### LISTED RECORDS:
* * *
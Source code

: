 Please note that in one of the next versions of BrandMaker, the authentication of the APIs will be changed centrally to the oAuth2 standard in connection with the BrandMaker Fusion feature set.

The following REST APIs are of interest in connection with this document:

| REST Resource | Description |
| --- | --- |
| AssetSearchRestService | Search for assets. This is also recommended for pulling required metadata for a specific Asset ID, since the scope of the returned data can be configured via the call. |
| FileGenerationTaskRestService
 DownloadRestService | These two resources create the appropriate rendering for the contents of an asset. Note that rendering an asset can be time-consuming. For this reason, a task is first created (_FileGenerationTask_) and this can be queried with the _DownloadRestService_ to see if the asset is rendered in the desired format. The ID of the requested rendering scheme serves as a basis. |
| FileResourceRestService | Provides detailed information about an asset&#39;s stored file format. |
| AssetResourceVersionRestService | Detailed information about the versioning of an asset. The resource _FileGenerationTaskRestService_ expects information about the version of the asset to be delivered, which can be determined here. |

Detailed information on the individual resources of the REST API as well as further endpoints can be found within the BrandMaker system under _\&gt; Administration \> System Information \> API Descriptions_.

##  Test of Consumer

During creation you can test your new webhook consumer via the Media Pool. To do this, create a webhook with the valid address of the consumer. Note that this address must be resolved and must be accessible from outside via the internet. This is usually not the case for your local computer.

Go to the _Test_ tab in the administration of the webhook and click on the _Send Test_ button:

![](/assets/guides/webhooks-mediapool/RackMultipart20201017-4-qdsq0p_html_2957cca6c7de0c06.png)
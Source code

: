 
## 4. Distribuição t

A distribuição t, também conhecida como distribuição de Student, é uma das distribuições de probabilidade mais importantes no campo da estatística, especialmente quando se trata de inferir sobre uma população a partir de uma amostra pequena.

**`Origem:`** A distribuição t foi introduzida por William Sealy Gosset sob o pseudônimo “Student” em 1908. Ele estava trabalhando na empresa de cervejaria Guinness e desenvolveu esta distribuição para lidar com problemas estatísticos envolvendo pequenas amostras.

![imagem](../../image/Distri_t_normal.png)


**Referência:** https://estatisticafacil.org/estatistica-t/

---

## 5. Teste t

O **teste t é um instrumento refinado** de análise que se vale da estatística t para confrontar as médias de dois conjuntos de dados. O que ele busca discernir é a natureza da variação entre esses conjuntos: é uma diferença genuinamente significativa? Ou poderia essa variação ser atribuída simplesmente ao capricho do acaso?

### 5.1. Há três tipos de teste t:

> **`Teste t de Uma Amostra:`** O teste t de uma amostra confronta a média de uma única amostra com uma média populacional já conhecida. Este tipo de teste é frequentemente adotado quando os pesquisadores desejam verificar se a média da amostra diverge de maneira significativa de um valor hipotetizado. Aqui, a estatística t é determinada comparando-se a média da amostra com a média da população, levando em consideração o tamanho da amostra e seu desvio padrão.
* * *
### ABOUT THIS EXERCISE:
Please print the records above exactly, leaving nothing out.

### EXERCISE OUTPUT:
Source code

: Please note that in one of the next versions of BrandMaker, the authentication of the APIs will be changed centrally to the oAuth2 standard in connection with the BrandMaker Fusion feature set.

The following REST APIs are of interest in connection with this document:

| REST Resource | Description |
| --- | --- |
| AssetSearchRestService | Search for assets. This is also recommended for pulling required metadata for a specific Asset ID, since the scope of the returned data can be configured via the call. |
| FileGenerationTaskRestService
 DownloadRestService | These two resources create the appropriate rendering for the contents of an asset. Note that rendering an asset can be time-consuming. For this reason, a task is first created (_FileGenerationTask_) and this can be queried with the _DownloadRestService_ to see if the asset is rendered in the desired format. The ID of the requested rendering scheme serves as a basis. |
| FileResourceRestService | Provides detailed information about an asset&#39;s stored file format. |
| AssetResourceVersionRestService | Detailed information about the versioning of an asset. The resource _FileGenerationTaskRestService_ expects information about the version of the asset to be delivered, which can be determined here. |

Detailed information on the individual resources of the REST API as well as further endpoints can be found within the BrandMaker system under _\&gt; Administration \> System Information \> API Descriptions_.

##  Test of Consumer

During creation you can test your new webhook consumer via the Media Pool. To do this, create a webhook with the valid address of the consumer. Note that this address must be resolved and must be accessible from outside via the internet. This is usually not the case for your local computer.

Go to the _Test_ tab in the administration of the webhook and click on the _Send Test_ button:

![](/assets/guides/webhooks-mediapool/RackMultipart20201017-4-qdsq0p_html_2957cca6c7de0c06.png)
Source code

: 
## 4. Distribuição t

A distribuição t, também conhecida como distribuição de Student, é uma das distribuições de probabilidade mais importantes no campo da estatística, especialmente quando se trata de inferir sobre uma população a partir de uma amostra pequena.

**`Origem:`** A distribuição t foi introduzida por William Sealy Gosset sob o pseudônimo “Student” em 1908. Ele estava trabalhando na empresa de cervejaria Guinness e desenvolveu esta distribuição para lidar com problemas estatísticos envolvendo pequenas amostras.

![imagem](../../image/Distri_t_normal.png)


**Referência:** https://estatisticafacil.org/estatistica-t/

---

## 5. Teste t

O **teste t é um instrumento refinado** de análise que se vale da estatística t para confrontar as médias de dois conjuntos de dados. O que ele busca discernir é a natureza da variação entre esses conjuntos: é uma diferença genuinamente significativa? Ou poderia essa variação ser atribuída simplesmente ao capricho do acaso?

### 5.1. Há três tipos de teste t:

> **`Teste t de Uma Amostra:`** O teste t de uma amostra confronta a média de uma única amostra com uma média populacional já conhecida. Este tipo de teste é frequentemente adotado quando os pesquisadores desejam verificar se a média da amostra diverge de maneira significativa de um valor hipotetizado. Aqui, a estatística t é determinada comparando-se a média da amostra com a média da população, levando em consideração o tamanho da amostra e seu desvio padrão.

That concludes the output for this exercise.